Article

A Doll House

By staff June 29, 2007

 

 

The Banyan’s production of this Ibsen classic provides affecting drama.

 

By Kay Kipling

 

One of the pleasures of the summer months is the opportunity to see plays produced by the Banyan Theater Company, especially when it’s offering modern classics or contemporary drama not necessarily found elsewhere locally.

 


Colleen McDonnell and Eric Hissom in a scene from the
Banyan Theater Company's A Doll House

Such is the case with this season’s first offering, Henrik Ibsen’s A Doll House (usually titled A Doll’s House, but apparently A Doll House is the more correct translation from the Norwegian).
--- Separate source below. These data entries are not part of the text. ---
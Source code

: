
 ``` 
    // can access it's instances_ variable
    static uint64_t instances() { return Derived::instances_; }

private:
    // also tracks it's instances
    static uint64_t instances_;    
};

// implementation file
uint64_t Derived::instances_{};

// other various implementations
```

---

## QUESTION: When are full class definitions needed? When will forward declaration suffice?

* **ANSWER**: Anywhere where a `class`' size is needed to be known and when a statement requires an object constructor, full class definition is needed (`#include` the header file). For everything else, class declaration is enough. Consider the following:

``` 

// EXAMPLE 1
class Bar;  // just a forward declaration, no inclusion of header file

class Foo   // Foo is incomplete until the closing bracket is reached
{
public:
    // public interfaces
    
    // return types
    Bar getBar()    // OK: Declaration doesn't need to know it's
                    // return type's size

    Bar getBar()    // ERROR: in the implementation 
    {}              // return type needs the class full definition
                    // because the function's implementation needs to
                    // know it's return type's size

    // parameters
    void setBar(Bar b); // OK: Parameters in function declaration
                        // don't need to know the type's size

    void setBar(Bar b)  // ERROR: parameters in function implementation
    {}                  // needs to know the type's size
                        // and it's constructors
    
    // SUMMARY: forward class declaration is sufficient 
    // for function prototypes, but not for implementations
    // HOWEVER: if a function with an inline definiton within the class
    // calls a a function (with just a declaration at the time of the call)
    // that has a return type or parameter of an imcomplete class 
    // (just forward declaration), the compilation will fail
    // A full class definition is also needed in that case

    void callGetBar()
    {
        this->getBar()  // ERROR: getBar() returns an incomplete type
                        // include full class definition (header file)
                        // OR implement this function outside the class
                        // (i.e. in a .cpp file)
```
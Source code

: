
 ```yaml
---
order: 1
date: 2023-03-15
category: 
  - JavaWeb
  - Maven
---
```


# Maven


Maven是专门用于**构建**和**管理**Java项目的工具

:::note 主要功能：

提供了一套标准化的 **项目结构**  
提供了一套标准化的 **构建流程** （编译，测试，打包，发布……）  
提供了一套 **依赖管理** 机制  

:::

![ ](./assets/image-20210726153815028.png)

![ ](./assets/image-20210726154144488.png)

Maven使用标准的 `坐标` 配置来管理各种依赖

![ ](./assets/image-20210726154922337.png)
While this work has certainly been seen on local stages before, it remains a play that’s ripe for subtle differences in interpretation, meaning that one production can be quite different from another, providing different satisfactions.

 

In this case, A Doll House (directed by Gil Lazier) is certainly not trying any radical new directions in its story of a young wife, Nora (Colleen McDonnell) who has gotten herself in a bind due to some secret financial dealings she’s employed to rescue her husband’s failing health. From the outset we are cued to Nora’s nature and the nature of her marriage to Torvald (Eric Hissom): She is accustomed to playing the role of a light-hearted, sometimes giddy child-wife, and he is accustomed to indulgently watching her do it, while himself playing the role of a sometimes stern, sometimes doting husband-father who pays her bills.

 

The status quo changes with the arrival on the scene of an old friend of Nora’s, Kristine (Wendy Bagger), who has seen hard times, and the man who knows Nora’s secret, Krogstad (Brad Makarowski). These people have been damaged, and since damaged people are always more interesting, in the first act of the production we are rather more drawn to them, perhaps, than to Nora and Torvald.

 

That changes with the increasing desperation Nora endures as her world begins to crumble under the pressure of Krogstad’s threats to disclose her forgery of her father’s name on the contract she signed with him. The tension builds as Nora enters a state of mind where she considers suicide, even while anticipating that Torvald will attempt “something glorious” to save her.

 

McDonnell and Hissom are well cast as Nora and Torvald, as are Bagger, Makarowski, and Bradford Wallace as family friend Dr. Rank, who has his own sorrows that end up touching us as well. In this production, both Hissom and Lazier have worked to make us see Torvald, not as a fool or an insufferably smug chauvinist, but as a man with genuine feelings for his wife who nevertheless fails to see the artificial state of the relationship they share. So he’s subject to our compassion, not our contempt. And their final, climactic scene together is genuine and piercing.

 

More than 125 years after A Doll House premiered, it may be impossible for us today to fully understand the sensation that ending caused. But it can still amaze us that Nora’s closing of a door continues to echo down through the centuries.